Washington Editor

SILVER SPRING, Md. - The FDA's Oncologic Drugs Advisory Committee split its vote regarding clofarabine, ILEX Oncology Inc.'s cancer product.

The 15-person panel voted 9-6 in favor of the drug's use in pediatric patients with acute lymphoblastic leukemia (ALL), but recommended 14-1 against its use in acute myelogenous leukemia (AML). Questions about the duration of responses dogged ILEX during the meeting, as committee members expressed concern over the number of patients who left the trials to receive bone marrow transplants, considered the best curative treatment option.

Pivotal data behind the new drug application stem from two Phase II studies. Those results, first reported at last summer's American Society of Clinical Oncology meeting, showed an overall response rate of 20 percent among 49 ALL patients and 3 percent of 35 AML patients. That latter figure proved problematic for committee members, who were charged with determining whether that magnitude of response among such patients was suitable for predicting a better long-term clinical response.

Patients' overall response rate was the studies' primary endpoint.
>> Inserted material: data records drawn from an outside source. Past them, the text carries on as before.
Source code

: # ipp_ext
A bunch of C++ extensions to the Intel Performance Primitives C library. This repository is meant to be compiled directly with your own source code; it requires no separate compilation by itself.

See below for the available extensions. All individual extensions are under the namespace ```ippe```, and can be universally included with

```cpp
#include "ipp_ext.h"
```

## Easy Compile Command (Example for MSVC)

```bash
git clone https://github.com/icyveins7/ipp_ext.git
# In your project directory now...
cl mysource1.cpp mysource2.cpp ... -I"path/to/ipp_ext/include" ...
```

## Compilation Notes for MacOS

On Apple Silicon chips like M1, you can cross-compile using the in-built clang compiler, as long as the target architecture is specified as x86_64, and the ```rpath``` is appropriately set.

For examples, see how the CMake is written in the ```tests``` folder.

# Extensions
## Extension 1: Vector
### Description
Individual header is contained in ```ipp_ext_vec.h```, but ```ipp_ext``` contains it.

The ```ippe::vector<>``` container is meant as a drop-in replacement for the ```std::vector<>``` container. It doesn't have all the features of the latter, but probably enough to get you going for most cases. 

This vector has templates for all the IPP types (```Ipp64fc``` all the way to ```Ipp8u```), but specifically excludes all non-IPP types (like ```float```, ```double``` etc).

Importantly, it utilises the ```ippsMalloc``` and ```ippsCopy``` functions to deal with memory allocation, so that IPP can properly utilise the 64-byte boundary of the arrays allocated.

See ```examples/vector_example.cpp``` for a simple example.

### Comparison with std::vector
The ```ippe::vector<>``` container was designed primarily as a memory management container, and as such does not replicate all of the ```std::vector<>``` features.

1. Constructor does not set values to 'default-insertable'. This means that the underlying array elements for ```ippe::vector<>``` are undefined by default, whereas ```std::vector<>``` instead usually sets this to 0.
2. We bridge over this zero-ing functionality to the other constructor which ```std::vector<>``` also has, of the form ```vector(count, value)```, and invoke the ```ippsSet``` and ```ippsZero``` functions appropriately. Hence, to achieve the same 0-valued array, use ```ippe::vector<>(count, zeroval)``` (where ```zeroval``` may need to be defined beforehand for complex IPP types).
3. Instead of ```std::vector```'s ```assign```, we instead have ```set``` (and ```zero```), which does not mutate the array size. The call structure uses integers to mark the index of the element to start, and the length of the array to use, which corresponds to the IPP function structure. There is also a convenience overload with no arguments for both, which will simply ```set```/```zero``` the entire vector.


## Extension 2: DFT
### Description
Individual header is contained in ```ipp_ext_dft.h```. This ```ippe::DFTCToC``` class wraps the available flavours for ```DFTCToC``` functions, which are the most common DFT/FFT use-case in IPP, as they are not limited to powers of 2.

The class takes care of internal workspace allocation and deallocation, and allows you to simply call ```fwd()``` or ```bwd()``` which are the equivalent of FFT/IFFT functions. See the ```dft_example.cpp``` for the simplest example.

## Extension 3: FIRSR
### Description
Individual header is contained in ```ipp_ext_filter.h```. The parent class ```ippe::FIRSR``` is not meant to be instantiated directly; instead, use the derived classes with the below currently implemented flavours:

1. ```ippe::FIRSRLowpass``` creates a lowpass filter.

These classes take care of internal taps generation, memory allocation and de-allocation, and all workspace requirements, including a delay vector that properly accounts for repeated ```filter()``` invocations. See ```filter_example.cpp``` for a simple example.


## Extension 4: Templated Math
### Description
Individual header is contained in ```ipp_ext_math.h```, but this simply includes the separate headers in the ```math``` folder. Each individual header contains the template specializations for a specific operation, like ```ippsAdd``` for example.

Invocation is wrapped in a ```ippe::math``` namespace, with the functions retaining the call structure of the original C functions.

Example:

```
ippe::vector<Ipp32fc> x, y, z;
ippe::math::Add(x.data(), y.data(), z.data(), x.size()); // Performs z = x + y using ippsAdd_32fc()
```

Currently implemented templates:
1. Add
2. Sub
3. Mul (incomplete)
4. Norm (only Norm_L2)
But patients often turned to early transplant without the clofarabine response duration being determined by ILEX, sometimes without ILEX confirming the response with a second bone marrow exam and sometimes without the patients seeing a response to the drug at all.

While the FDA stressed the importance of sustained complete responses, the San Antonio-based company countered that partial responses produced by the drug sustained patients to the point that they could receive transplants. Partial responses totaled 31 percent for ALL patients and 26 percent for AML patients.

"These partial responses allowed patients to move to transplant," Steve Weitman, ILEX's chief medical officer, explained to the committee. He added that for AML patients, partial responses might be more meaningful than for ALL patients. Twelve of the 35 AML patients went to transplant.

The FDA has been evaluating the submission under priority review, and is considering it for approval in the separate pediatric ALL and AML indications. The clofarabine review process marks the first time the agency is considering accelerated approval for a pediatric indication.

Committee members acknowledged that the company had little control over the choice of physicians, patients and their families in seeking transplants.

"I don't think we can fault the company for the actions of the patients and the treating physicians," said Michael Perry, director of hematology and medical oncology at the University of Missouri.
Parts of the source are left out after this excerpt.